§ **WORK REQUIRED**
Below are entries; repeat exactly, and nothing else, the lines from the one holding "the three vectors." through the one holding "G(x-y) \phi(x) \, dx \\", inclusive. Leave the pictures out.

=== RECORDS FOR THE EXERCISE ===

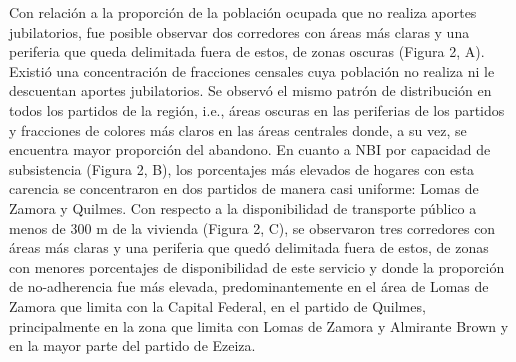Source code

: \begin{multicols}{2}
\par{}Con relación a la proporción de la población ocupada que no realiza aportes jubilatorios,\allowbreak{} fue posible observar dos corredores con áreas más claras y una periferia que queda delimitada fuera de estos,\allowbreak{} de zonas oscuras (\allowbreak{}Figura 2,\allowbreak{} A)\allowbreak{}.\allowbreak{} Existió una concentración de fracciones censales cuya población no realiza ni le descuentan aportes jubilatorios.\allowbreak{} Se observó el mismo patrón de distribución en todos los partidos de la región,\allowbreak{} i.\allowbreak{}e.\allowbreak{},\allowbreak{} áreas oscuras en las periferias de los partidos y fracciones de colores más claros en las áreas centrales donde,\allowbreak{} a su vez,\allowbreak{} se encuentra mayor proporción del abandono.\allowbreak{} En cuanto a NBI por capacidad de subsistencia (\allowbreak{}Figura 2,\allowbreak{} B)\allowbreak{},\allowbreak{} los porcentajes más elevados de hogares con esta carencia se concentraron en dos partidos de manera casi uniforme:\allowbreak{} Lomas de Zamora y Quilmes.\allowbreak{} Con respecto a la disponibilidad de transporte público a menos de 300 m de la vivienda (\allowbreak{}Figura 2,\allowbreak{} C)\allowbreak{},\allowbreak{} se observaron tres corredores con áreas más claras y una periferia que quedó delimitada fuera de estos,\allowbreak{} de zonas con menores porcentajes de disponibilidad de este servicio y donde la proporción de no-\allowbreak{}adherencia fue más elevada,\allowbreak{} predominantemente en el área de Lomas de Zamora que limita con la Capital Federal,\allowbreak{} en el partido de Quilmes,\allowbreak{} principalmente en la zona que limita con Lomas de Zamora y Almirante Brown y en la mayor parte del partido de Ezeiza.\allowbreak{}\par{}
\par
{
}
\end{multicols}
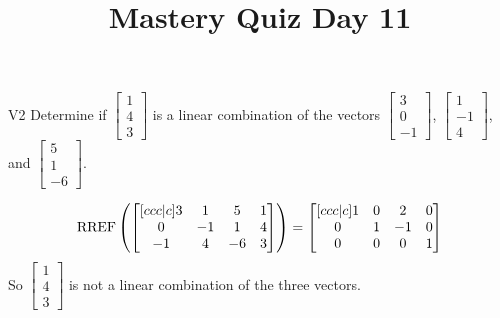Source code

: \documentclass{sbgLAquiz}
\title{Mastery Quiz Day 11 }
\begin{document}
\begin{problem}{V2} Determine if $\begin{bmatrix} 1 \\ 4 \\ 3 \end{bmatrix}$ is a linear combination of the vectors $\begin{bmatrix} 3 \\ 0 \\ -1 \end{bmatrix}$, $\begin{bmatrix} 1 \\ -1 \\ 4 \end{bmatrix}$, and $\begin{bmatrix} 5 \\ 1 \\  -6 \end{bmatrix}$.
\end{problem}
\begin{solution}
$$\operatorname{RREF}\left(\begin{bmatrix}[ccc|c] 3 & 1 & 5 & 1 \\ 0 & -1 & 1 & 4 \\ -1 & 4 & -6 & 3 \end{bmatrix} \right) = \begin{bmatrix}[ccc|c] 1 & 0 & 2 & 0 \\ 0 & 1 & -1 & 0 \\ 0 & 0 & 0 & 1 \end{bmatrix}$$
So $\begin{bmatrix} 1 \\ 4 \\ 3 \end{bmatrix}$ is not a linear combination of the three vectors.
\end{solution}
\end{document}
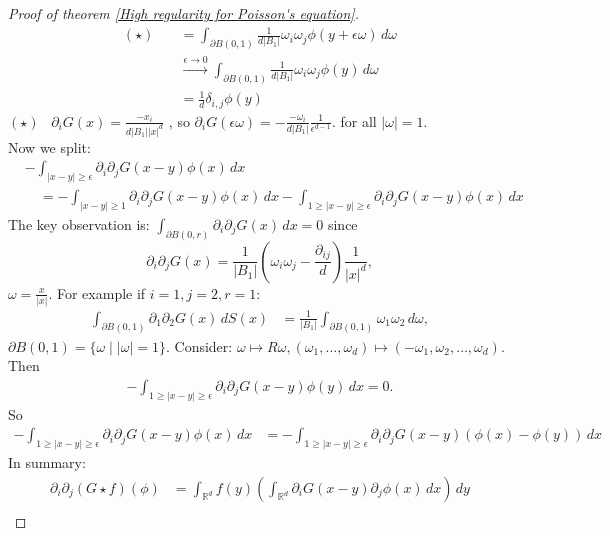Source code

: \documentclass{report}
\theoremstyle{tommy}
\begin{document}
\begin{proof}[Proof of theorem \ref{High regularity for Poisson's equation}]
\begin{align*}
      (\star) \quad &= \int_{\partial B(0, 1)} \frac{1}{d|B_1|} \omega_i \omega_j \phi(y + \epsilon \omega) \, d \omega \\
      &\xrightarrow{\epsilon \to 0} \int_{\partial B(0, 1)} \frac{1}{d|B_1|} \omega_i \omega_j \phi(y) \, d\omega \\
      &= \frac{1}{d} \delta_{i,j} \phi(y)
    \end{align*}
    \((\star)\) \ \(\partial_i G(x) = \frac{- x_i}{d|B_1||x|^d}\)
    , so \(\partial_i G(\epsilon \omega) = - \frac{- \omega_i}{d |B_1|} \frac{1}{\epsilon^{d-1}}.\) for all \(|\omega| = 1\). \\
    
    Now we split:
    \begin{align*}
      &- \int_{|x-y| \ge \epsilon} \partial_i \partial_j G(x-y) \phi(x) \, dx \\
      &\quad= - \int_{|x-y| \ge 1}  \partial_i \partial_j G(x-y) \phi(x) \, dx - \int_{1 \ge |x-y| \ge \epsilon}  \partial_i \partial_j G(x-y) \phi(x) \, dx
    \end{align*}
    The key observation is: \(\int_{\partial B(0, r)} \partial_i \partial_j G(x) \, dx = 0\) since \[\partial_i \partial_j G(x) = \frac{1}{|B_1|}\left(\omega_i \omega_j - \frac{\partial_{ij}}{d}\right) \frac{1}{|x|^d},\] \(\omega = \frac{x}{|x|}\). For example if \(i = 1, j = 2, r = 1\):
    \begin{align*}
      \int_{\partial B(0, 1)} \partial_1 \partial_2 G(x) \, dS(x) 
      &= \frac{1}{|B_1|} \int_{\partial B(0, 1)} \omega_1 \omega_2 \, d \omega,
    \end{align*}
    \(\partial B(0,1) = \{\omega \mid |\omega| = 1\}\). Consider: \(\omega \mapsto R \omega, (\omega_1, \dots, \omega_d) \mapsto (- \omega_1, \omega_2, \dots, \omega_d)\). Then
    \begin{align*}
      -\int_{1 \ge |x-y| \ge \epsilon} \partial_i \partial_j G(x-y) \phi(y) \, dx = 0.
    \end{align*}
    So 
    \begin{align*}
      - \int_{1 \ge |x-y| \ge \epsilon} \partial_i \partial_j G(x-y) \phi(x) \, dx &= - \int_{1 \ge |x-y|\ge \epsilon} \partial_i \partial_j G(x-y) (\phi(x) - \phi(y)) \, dx
    \end{align*}
    In summary:
    \begin{align*}
      \partial_i \partial_j (G \star f)(\phi)
      &= \int_{\mathbb{R}^d} f(y) \left(\int_{\mathbb{R}^d} \partial_i G(x-y) \partial_j \phi(x) \, dx\right) \, dy \\

\end{align*}
\end{proof}
\end{document}
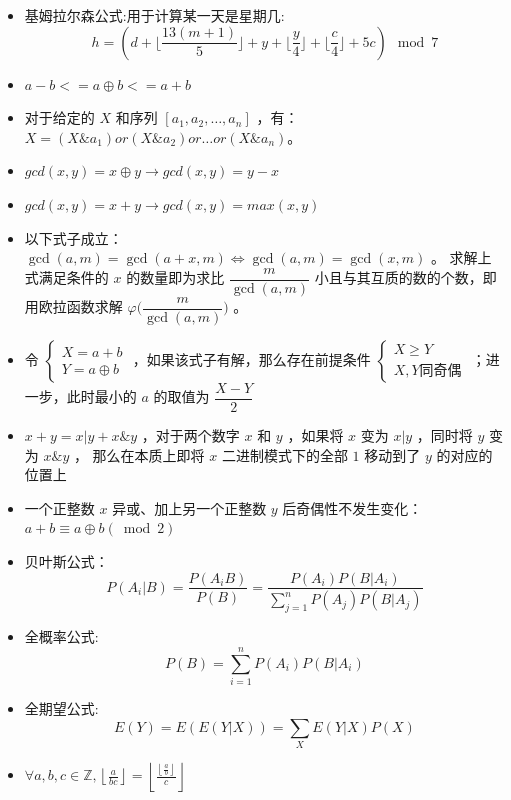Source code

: \begin{itemize}
        将一个点$(x,y)$的坐标变为$(\frac{x + y}{2},\frac{x - y}{2})$ 后,原坐标系中的切比雪夫距离 = 新坐标系中的曼哈顿距离
    \item 基姆拉尔森公式:用于计算某一天是星期几:
        $$h = (d + \lfloor \frac{13(m + 1)}{5} \rfloor + y + \lfloor \frac{y}{4} \rfloor + \lfloor \frac{c}{4} \rfloor + 5c) \mod 7$$ 
    \item $ a - b <= a \oplus b <= a + b  $
    \item 对于给定的 $X$ 和序列 $[a_1,a_2,…,a_n]$ ，有：${X=(X \&a_1)or(X\&a_2)or…or(X\&a_n)}$。
    \item $gcd(x,y) = x \oplus y \to gcd(x,y)=y-x$
    \item $gcd(x,y) = x + y \to gcd(x,y)=max(x,y)$
    \item 以下式子成立： $\gcd (a, m) = \gcd(a+x,m) \Leftrightarrow  \gcd(a, m)=\gcd(x,m)$ 。
    求解上式满足条件的 $x$ 的数量即为求比 $\dfrac{m}{\gcd(a,m)}$ 小且与其互质的数的个数，即用欧拉函数求解 $\varphi \Big(\dfrac{m}{\gcd(a,m)} \Big)$ 。
    \item 令 $\left\{\begin{matrix} X=a+b\\ 
            Y=a\oplus b
            \end{matrix}\right.$ ，如果该式子有解，那么存在前提条件 $\left\{\begin{matrix} X \ge Y \\ 
            X,Y \text{同奇偶}
            \end{matrix}\right.$ ；进一步，此时最小的 $a$ 的取值为 $\dfrac{X-Y}{2}$
    \item $x+y=x|y+x\&y$ ，对于两个数字 $x$ 和 $y$ ，如果将 $x$ 变为 $x|y$ ，同时将 $y$ 变为 $x\&y$ ，
            那么在本质上即将 $x$ 二进制模式下的全部 $1$ 移动到了 $y$ 的对应的位置上
    \item 一个正整数 $x$ 异或、加上另一个正整数 $y$ 后奇偶性不发生变化：$a+b\equiv a\oplus b(\bmod2)$
    \item 贝叶斯公式：$$P(A_i|B) = \frac{P(A_iB)}{P(B)}=\frac{P(A_i)P(B|A_i)}{\displaystyle\sum^{n}_{j=1}P(A_j)P(B|A_j)}$$
    \item 全概率公式: $$P(B) = \sum\limits_{i=1}^{n}P(A_i)P(B | A_i)$$
    \item 全期望公式: $$E(Y) = E(E(Y|X))=\sum \limits_{X}E(Y|X)P(X)$$
    \item $\forall a,b,c \in  \mathbb{Z},\left \lfloor \frac{a}{bc}  \right \rfloor 
        = \left \lfloor \frac{\left \lfloor \frac{a}{b}  \right \rfloor }{c}  \right \rfloor $
\end{itemize}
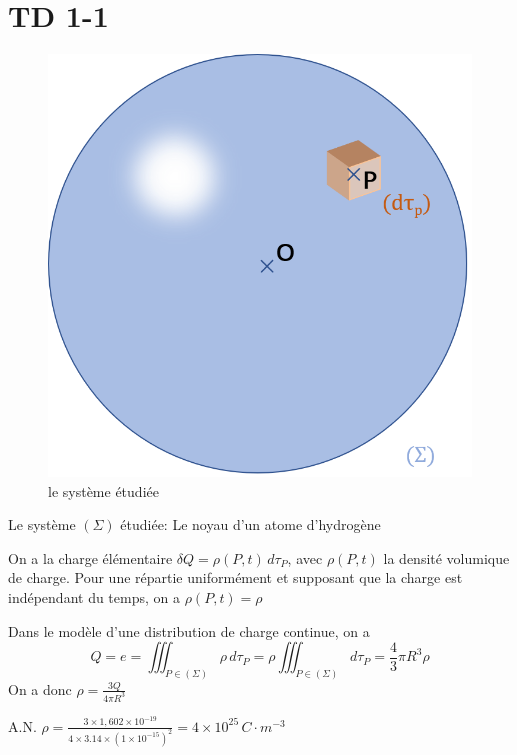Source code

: \documentclass[a4paper,12pt]{book}
\begin{document}
\renewcommand{\labelitemi}{$\blacktriangleright$}
\renewcommand{\labelitemii}{$\bullet$}


\section{TD 1-1}
\begin{figure}[h]
    \begin{center}
    \includegraphics[scale=0.6]{elec11.png}
    \end{center}
    \caption{le système étudiée}
\end{figure}
Le système $(\Sigma)$ étudiée: Le noyau d'un atome d'hydrogène

On a la charge élémentaire $\delta Q=\rho(P,t)\,d\tau_P$, avec $\rho(P,t)$ la densité volumique de charge.
Pour une répartie uniformément et supposant que la charge est indépendant du temps, on a $\rho(P,t)=\rho$

Dans le modèle d'une distribution de charge continue, on a 
$$
Q=e=\iiint_{P \in (\Sigma)} \rho\,d\tau_P=\rho\iiint_{P \in (\Sigma)}d\tau_P=\frac{4}{3}\pi R^3\rho
$$
On a donc $\boxed{\rho=\frac{3Q}{4\pi R^3}}$

A.N. $\boxed{\rho=\frac{3\times 1,602\times10^{-19}}{4 \times 3.14\times (1\times 10^{-15})^2}=4\times 10^{25}\,C\cdot m^{-3}}$
\end{document}
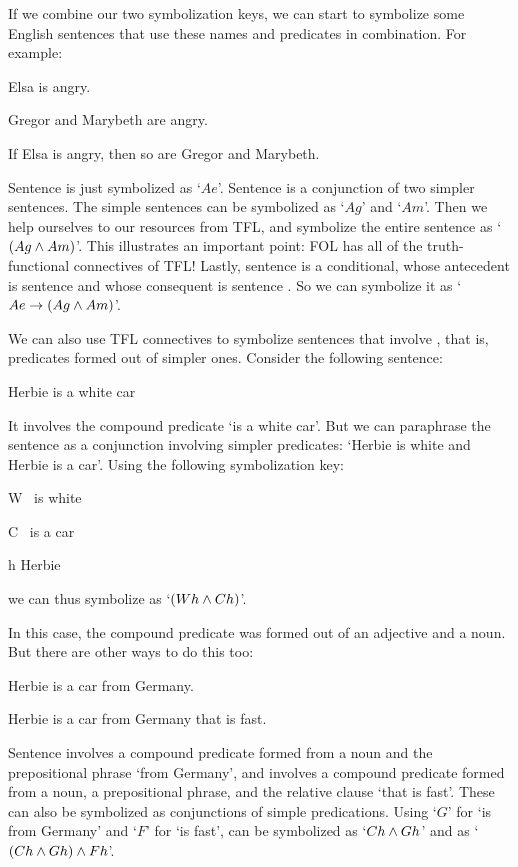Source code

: If we combine our two symbolization keys, we can start to symbolize some English sentences that use these names and predicates in combination. For example:
	\begin{earg}
		\item[\ex{terms1}] Elsa is angry.
		\item[\ex{terms2a}] Gregor and Marybeth are angry.
		\item[\ex{terms2}] If Elsa is angry, then so are Gregor and Marybeth.
	\end{earg}
Sentence  is just symbolized as `$Ae$'.  Sentence  is a conjunction of two simpler sentences. The simple sentences can be symbolized as `$Ag$' and `$Am$'. Then we help ourselves to our resources from TFL, and symbolize the entire sentence as `$(Ag \wedge Am)$'. This illustrates an important point: FOL has all of the truth-functional connectives of TFL!  Lastly, sentence  is a conditional, whose antecedent is sentence  and whose consequent is sentence . So we can symbolize it as `$Ae \rightarrow (Ag \wedge Am)$'.


We can also use TFL connectives to symbolize sentences that involve , that is, predicates formed out of simpler ones.  Consider the following sentence:
	\begin{earg}
		\item[\ex{syn1}] Herbie is a white car
	\end{earg}
It involves the compound predicate `\blank is a white car'.  But we can paraphrase the sentence as a conjunction involving simpler predicates: `Herbie is white and Herbie is a car'. Using the following symbolization key:
	\begin{ekey}
		\item[W] \blank\ is white
		\item[C] \blank\ is a car
		\item[h] Herbie
	\end{ekey}
we can thus symbolize   as `$(Wh \wedge Ch)$'.

In this case, the compound predicate was formed out of an adjective and a noun.  But there are other ways to do this too:
	\begin{earg}
		\item[\ex{cp1}] Herbie is a car from Germany.
		\item[\ex{cp2}] Herbie is a car from Germany that is fast.
	\end{earg}
Sentence  involves a compound predicate formed from a noun and the prepositional phrase `from Germany', and  involves a compound predicate formed from a noun, a prepositional phrase, and the relative clause `that is fast'.  These can also be symbolized as conjunctions of simple predications.  Using `$G$' for `\blank is from Germany' and `$F$' for `\blank is fast',  can be symbolized as `$Ch \wedge Gh$' and  as `$(Ch \wedge Gh) \wedge Fh$'.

===

§ **REPLY TO THE TASK**
So $\begin{bmatrix} 1 \\ 4 \\ 3 \end{bmatrix}$ is not a linear combination of the three vectors.
\end{solution}
\end{document}
Source code

: \documentclass{report}
\theoremstyle{tommy}
\begin{document}
\begin{proof}[Proof of theorem \ref{High regularity for Poisson's equation}]
\begin{align*}
      (\star) \quad &= \int_{\partial B(0, 1)} \frac{1}{d|B_1|} \omega_i \omega_j \phi(y + \epsilon \omega) \, d \omega \\
      &\xrightarrow{\epsilon \to 0} \int_{\partial B(0, 1)} \frac{1}{d|B_1|} \omega_i \omega_j \phi(y) \, d\omega \\
      &= \frac{1}{d} \delta_{i,j} \phi(y)
    \end{align*}
    \((\star)\) \ \(\partial_i G(x) = \frac{- x_i}{d|B_1||x|^d}\)
    , so \(\partial_i G(\epsilon \omega) = - \frac{- \omega_i}{d |B_1|} \frac{1}{\epsilon^{d-1}}.\) for all \(|\omega| = 1\). \\
    
    Now we split:
    \begin{align*}
      &- \int_{|x-y| \ge \epsilon} \partial_i \partial_j G(x-y) \phi(x) \, dx \\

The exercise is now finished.